Linguistic, grammatical, and psychological features are generated using LIWC 2015 software [ 37 ]. We remove the ‘word count’ feature and retain all others, resulting in a 92-dimensional vector.
We create handcrafted lexicons (identified as ‘INT’, ‘ANT’, and ‘ENA’) to capture affective, behavioral, and social concepts related to each stigma type. These lexicons were developed through examination of TF-IDF weighted n-gram chi-square rankings for the training data, identification of recurring concepts in the stigma-positive examples of the training data that corresponded to concepts from stigma literature and survey instruments [ 10 , 11 , 24 , 25 , 46 , 59 ], and iterative building and evaluation of lexical sets for each concept using a validation set. For Anticipated Stigma, an associated behavior such as concealment [ 25 ] is included in the ‘secrecy’ concept through keywords such as ‘sneak’, ‘hid’, or ‘throwaway’ (used in mentions of ‘throwaway’ Reddit accounts created to preserve anonymity). The six concepts included in each feature set is listed here in Table 8 , and the complete list of keywords included in each concept is listed in Additional file 2 . To create 6-dimensional feature vectors, we start with a vector of zeros. We then search text segments for each of the words in our lexical sets. If a lexicon word is present, we add ‘1’ to the concept dimension associated with the word.
After building all feature vectors, we separately normalize each set of features, then concatenate them to form a 10,121-dimensional input vector.

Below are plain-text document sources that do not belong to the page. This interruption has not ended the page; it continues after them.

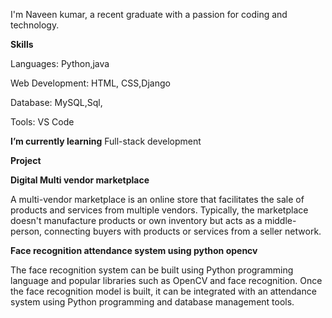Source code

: 
I'm Naveen kumar, a recent graduate with a passion for coding and technology.

**Skills**

Languages: Python,java

Web Development: HTML, CSS,Django

Database: MySQL,Sql,

Tools: VS Code

**I’m currently learning**
Full-stack development

**Project**

**Digital Multi vendor marketplace**

A multi-vendor marketplace is an online store that facilitates the sale of products and services from multiple vendors. Typically, the marketplace doesn't manufacture products or own inventory but acts as a middle-person, connecting buyers with products or services from a seller network.

**Face recognition attendance system using python opencv**

The face recognition system can be built using Python programming language and popular libraries such as OpenCV and face recognition. Once the face recognition model is built, it can be integrated with an attendance system using Python programming and database management tools.
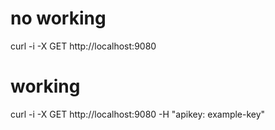 # no working
curl -i -X GET http://localhost:9080

# working
curl -i -X GET http://localhost:9080 -H "apikey: example-key"

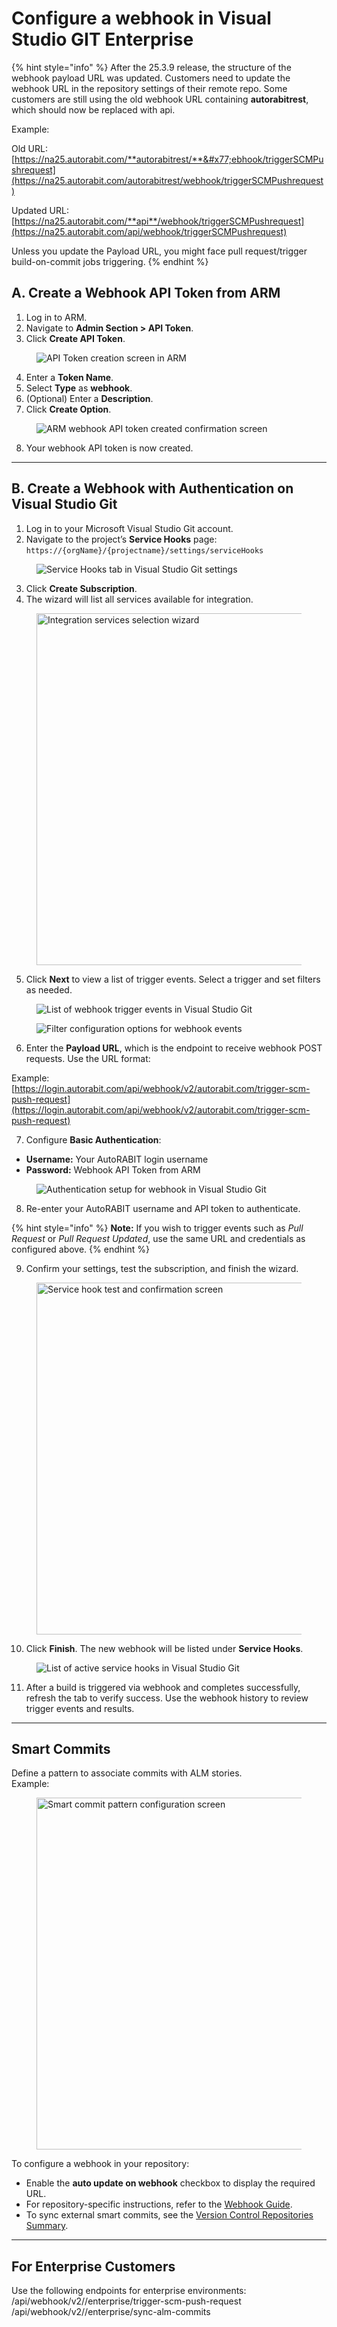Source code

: # Configure a webhook in Visual Studio GIT Enterprise

{% hint style="info" %}
After the 25.3.9 release, the structure of the webhook payload URL was updated. Customers need to update the webhook URL in the repository settings of their remote repo. Some customers are still using the old webhook URL containing **autorabitrest**, which should now be replaced with api.

Example:

Old URL: [https://na25.autorabit.com/**autorabitrest/**&#x77;ebhook/triggerSCMPushrequest](https://na25.autorabit.com/autorabitrest/webhook/triggerSCMPushrequest)

Updated URL: [https://na25.autorabit.com/**api**/webhook/triggerSCMPushrequest](https://na25.autorabit.com/api/webhook/triggerSCMPushrequest)

Unless you update the Payload URL, you might face pull request/trigger build-on-commit jobs triggering.
{% endhint %}

## A. Create a Webhook API Token from ARM

1. Log in to ARM.
2. Navigate to **Admin Section > API Token**.
3. Click **Create API Token**.

<figure><img src="../../../../.gitbook/assets/image (1000).png" alt="API Token creation screen in ARM"><figcaption></figcaption></figure>

4. Enter a **Token Name**.
5. Select **Type** as **webhook**.
6. (Optional) Enter a **Description**.
7. Click **Create Option**.

<figure><img src="../../../../.gitbook/assets/image (1001).png" alt="ARM webhook API token created confirmation screen"><figcaption></figcaption></figure>

8. Your webhook API token is now created.

***

## B. Create a Webhook with Authentication on Visual Studio Git

1. Log in to your Microsoft Visual Studio Git account.
2. Navigate to the project’s **Service Hooks** page:\
   `https://{orgName}/{projectname}/settings/serviceHooks`

<figure><img src="../../../../.gitbook/assets/image (1002).png" alt="Service Hooks tab in Visual Studio Git settings"><figcaption></figcaption></figure>

3. Click **Create Subscription**.
4. The wizard will list all services available for integration.

<figure><img src="../../../../.gitbook/assets/image (1003).png" alt="Integration services selection wizard" width="563"><figcaption></figcaption></figure>

5. Click **Next** to view a list of trigger events. Select a trigger and set filters as needed.

<figure><img src="../../../../.gitbook/assets/image (1004).png" alt="List of webhook trigger events in Visual Studio Git"><figcaption></figcaption></figure>

<figure><img src="../../../../.gitbook/assets/image (1005).png" alt="Filter configuration options for webhook events"><figcaption></figcaption></figure>

6. Enter the **Payload URL**, which is the endpoint to receive webhook POST requests. Use the URL format:

Example:\
[https://login.autorabit.com/api/webhook/v2/autorabit.com/trigger-scm-push-request](https://login.autorabit.com/api/webhook/v2/autorabit.com/trigger-scm-push-request)

7. Configure **Basic Authentication**:

* **Username:** Your AutoRABIT login username
* **Password:** Webhook API Token from ARM

<figure><img src="../../../../.gitbook/assets/image (1006).png" alt="Authentication setup for webhook in Visual Studio Git"><figcaption></figcaption></figure>

8. Re-enter your AutoRABIT username and API token to authenticate.

{% hint style="info" %}
**Note:** If you wish to trigger events such as _Pull Request_ or _Pull Request Updated_, use the same URL and credentials as configured above.
{% endhint %}

9. Confirm your settings, test the subscription, and finish the wizard.

<figure><img src="../../../../.gitbook/assets/image (1007).png" alt="Service hook test and confirmation screen" width="563"><figcaption></figcaption></figure>

10. Click **Finish**. The new webhook will be listed under **Service Hooks**.

<figure><img src="../../../../.gitbook/assets/image (1008).png" alt="List of active service hooks in Visual Studio Git"><figcaption></figcaption></figure>

11. After a build is triggered via webhook and completes successfully, refresh the tab to verify success. Use the webhook history to review trigger events and results.

***

## Smart Commits

Define a pattern to associate commits with ALM stories.\
Example:

<figure><img src="../../../../.gitbook/assets/image (1009).png" alt="Smart commit pattern configuration screen" width="563"><figcaption></figcaption></figure>

To configure a webhook in your repository:

* Enable the **auto update on webhook** checkbox to display the required URL.
* For repository-specific instructions, refer to the [Webhook Guide](file://product-guides/arm/arm-features/webhooks).
* To sync external smart commits, see the [Version Control Repositories Summary](file://product-guides/arm/arm-features/version-control/introduction-to-version-control/version-control-repositories-summary).

***

## For Enterprise Customers

Use the following endpoints for enterprise environments: /api/webhook/v2//enterprise/trigger-scm-push-request /api/webhook/v2//enterprise/sync-alm-commits

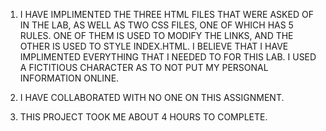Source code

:1. I HAVE IMPLIMENTED THE THREE HTML FILES THAT WERE ASKED OF IN THE LAB, AS WELL AS TWO CSS FILES, ONE OF WHICH HAS 5 RULES. ONE OF THEM IS USED TO MODIFY THE LINKS, AND THE OTHER IS USED TO STYLE INDEX.HTML. I BELIEVE THAT I HAVE IMPLIMENTED EVERYTHING THAT I NEEDED TO FOR THIS LAB. I USED A FICTITIOUS CHARACTER AS TO NOT PUT MY PERSONAL INFORMATION ONLINE.

2. I HAVE COLLABORATED WITH NO ONE ON THIS ASSIGNMENT.

3. THIS PROJECT TOOK ME ABOUT 4 HOURS TO COMPLETE.
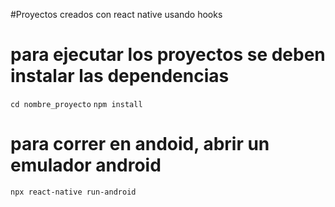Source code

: #Proyectos creados con react native usando hooks
# para ejecutar los proyectos se deben instalar las dependencias
`cd nombre_proyecto`
`npm install`
# para correr en andoid, abrir un emulador android
`npx react-native run-android`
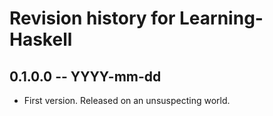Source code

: # Revision history for Learning-Haskell

## 0.1.0.0 -- YYYY-mm-dd

* First version. Released on an unsuspecting world.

Training sets are sampled from our segment-level data and contain a mixture of stigma-positive and stigma-negative texts. In development, the best results for MLP and hybrid models were found when using a training set with a negative to positive rate of 3:1, and we use this rate to train our final hybrid models. Our validation and test sets are randomly sampled from 10% of the post-level data. After a set of Reddit posts is sampled, the constituent segments are retrieved and used as the evaluation set.
We train all models on a single Tesla A100 GPU on the Google Colab platform. Training is implemented using Pytorch 1.12 [ 60 ] and the Huggingface library [ 61 ]. We pre-train our MLP for 30 epochs using the AdamW optimizer with a learning rate of 5.e-5 (controlled by a learning rate scheduler) and a batch size of 32. We determine the optimal threshold for positive class F1 after each training epoch using a precision-recall curve on the validation set. The best model is checkpointed based on positive class F1 performance.

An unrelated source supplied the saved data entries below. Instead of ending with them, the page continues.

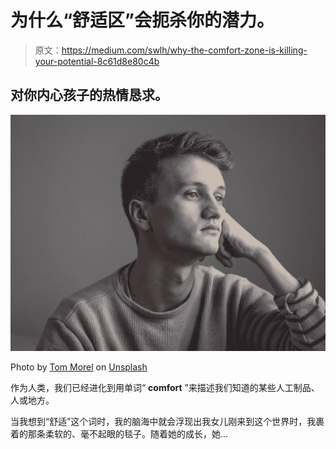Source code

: # 为什么“舒适区”会扼杀你的潜力。

> 原文：<https://medium.com/swlh/why-the-comfort-zone-is-killing-your-potential-8c61d8e80c4b>

## 对你内心孩子的热情恳求。

![](img/f78b44c48095e1bf5379d20653fd0afb.png)

Photo by [Tom Morel](https://unsplash.com/@maiq?utm_source=unsplash&utm_medium=referral&utm_content=creditCopyText) on [Unsplash](https://unsplash.com/search/photos/lazy?utm_source=unsplash&utm_medium=referral&utm_content=creditCopyText)

作为人类，我们已经进化到用单词“ **comfort** ”来描述我们知道的某些人工制品、人或地方。

当我想到“舒适”这个词时，我的脑海中就会浮现出我女儿刚来到这个世界时，我裹着的那条柔软的、毫不起眼的毯子。随着她的成长，她…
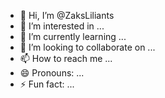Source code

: - 👋 Hi, I’m @ZaksLiliants
- 👀 I’m interested in ...
- 🌱 I’m currently learning ...
- 💞️ I’m looking to collaborate on ...
- 📫 How to reach me ...
- 😄 Pronouns: ...
- ⚡ Fun fact: ...

<!---
ZaksLiliants/ZaksLiliants is a ✨ special ✨ repository because its `README.md` (this file) appears on your GitHub profile.
You can click the Preview link to take a look at your changes.
--->

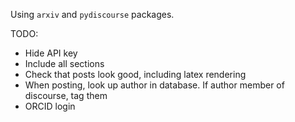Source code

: Using `arxiv` and `pydiscourse` packages.

TODO:
- Hide API key
- Include all sections
- Check that posts look good, including latex rendering
- When posting, look up author in database. If author member of discourse, tag them
- ORCID login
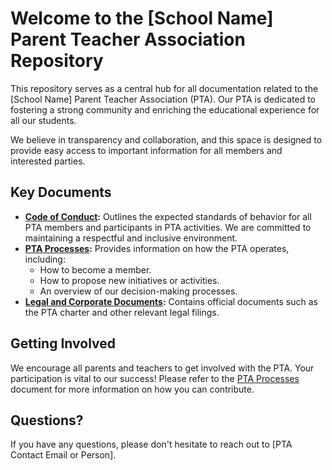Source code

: # Welcome to the [School Name] Parent Teacher Association Repository

This repository serves as a central hub for all documentation related to the [School Name] Parent Teacher Association (PTA). Our PTA is dedicated to fostering a strong community and enriching the educational experience for all our students.

We believe in transparency and collaboration, and this space is designed to provide easy access to important information for all members and interested parties.

## Key Documents

*   **[Code of Conduct](./CODE_OF_CONDUCT.md):** Outlines the expected standards of behavior for all PTA members and participants in PTA activities. We are committed to maintaining a respectful and inclusive environment.
*   **[PTA Processes](./PROCESSES.md):** Provides information on how the PTA operates, including:
    *   How to become a member.
    *   How to propose new initiatives or activities.
    *   An overview of our decision-making processes.
*   **[Legal and Corporate Documents](./legal/):** Contains official documents such as the PTA charter and other relevant legal filings.

## Getting Involved

We encourage all parents and teachers to get involved with the PTA. Your participation is vital to our success! Please refer to the [PTA Processes](./PROCESSES.md) document for more information on how you can contribute.

## Questions?

If you have any questions, please don't hesitate to reach out to [PTA Contact Email or Person].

During fine-tuning, we fine-tune cased RoBERTa-base (123 million parameters) for 10 epochs with a learning rate of 5.e-5 and batch size of 32. We also experiment with the cased RoBERTa-large encoder (354 million parameters), and when fine-tuning RoBERTa-large, we train for 10 epochs with a learning rate of 7.e-6 and a batch size of 32. Less than 15 min of GPU time were required to train a single hybrid model.
As we sought to identify the stigma-positive Reddit posts within the unseen harvested Reddit data, we evaluate each model’s predictions at the post-level by mapping segment predictions to each post. We compare the performance of models by reporting the mean macro F1 score of five runs on the same data, using different random seeds. We list results from variations of hybrid models utilizing different sets of features. As a baseline for comparison to the hybrid models, we list results using RoBERTa-base and RoBERTa-large with a simple classifier head, trained on a balanced training set (via undersampling), and using the same threshold moving method as used in our hybrid model.

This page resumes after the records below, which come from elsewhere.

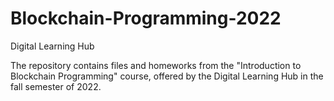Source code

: # Blockchain-Programming-2022
Digital Learning Hub

The repository contains files and homeworks from the "Introduction to Blockchain Programming" course, offered by the Digital Learning Hub in the fall semester of 2022.

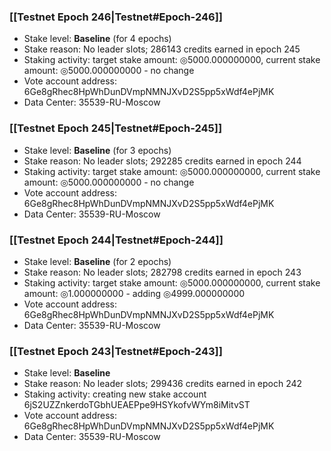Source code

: ### [[Testnet Epoch 246|Testnet#Epoch-246]]
* Stake level: **Baseline** (for 4 epochs)
* Stake reason: No leader slots; 286143 credits earned in epoch 245
* Staking activity: target stake amount: ◎5000.000000000, current stake amount: ◎5000.000000000 - no change
* Vote account address: 6Ge8gRhec8HpWhDunDVmpNMNJXvD2S5pp5xWdf4ePjMK
* Data Center: 35539-RU-Moscow
### [[Testnet Epoch 245|Testnet#Epoch-245]]
* Stake level: **Baseline** (for 3 epochs)
* Stake reason: No leader slots; 292285 credits earned in epoch 244
* Staking activity: target stake amount: ◎5000.000000000, current stake amount: ◎5000.000000000 - no change
* Vote account address: 6Ge8gRhec8HpWhDunDVmpNMNJXvD2S5pp5xWdf4ePjMK
* Data Center: 35539-RU-Moscow
### [[Testnet Epoch 244|Testnet#Epoch-244]]
* Stake level: **Baseline** (for 2 epochs)
* Stake reason: No leader slots; 282798 credits earned in epoch 243
* Staking activity: target stake amount: ◎5000.000000000, current stake amount: ◎1.000000000 - adding ◎4999.000000000
* Vote account address: 6Ge8gRhec8HpWhDunDVmpNMNJXvD2S5pp5xWdf4ePjMK
* Data Center: 35539-RU-Moscow
### [[Testnet Epoch 243|Testnet#Epoch-243]]
* Stake level: **Baseline**
* Stake reason: No leader slots; 299436 credits earned in epoch 242
* Staking activity: creating new stake account 6jS2UZZnkerdoTGbhUEAEPpe9HSYkofvWYm8iMitvST
* Vote account address: 6Ge8gRhec8HpWhDunDVmpNMNJXvD2S5pp5xWdf4ePjMK
* Data Center: 35539-RU-Moscow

Improvements over the RoBERTa-only baselines are considered significant at a significance level (α) of 0.05 according to McNemar’s test [ 62 ] with false discovery rate (FDR) correction [ 63 ]. McNemar’s significance test has been considered appropriate for binary classification tasks [ 64 ]; thus, we employ it on the predictions of the paired models. Because we make multiple hypothesis tests in our comparisons, FDR correction is applied to p -values.
To explore each feature set’s potential for use in stigma detection, we also considered the results of MLP evaluation on single feature sets and set combinations. We use an MLP for this comparison rather than a hybrid model since in the hybrid models, redundancies in the information encoded by feature set combinations and the information encoded by RoBERTa can make the relative performance contribution of each feature set difficult to disentangle. We also perform exploratory feature ranking of all features using the chi-square measure to explore the strength of association between each feature and its relevant stigma type. The feature selection tools of the Scikit-learn package were used to implement this experiment [ 56 ].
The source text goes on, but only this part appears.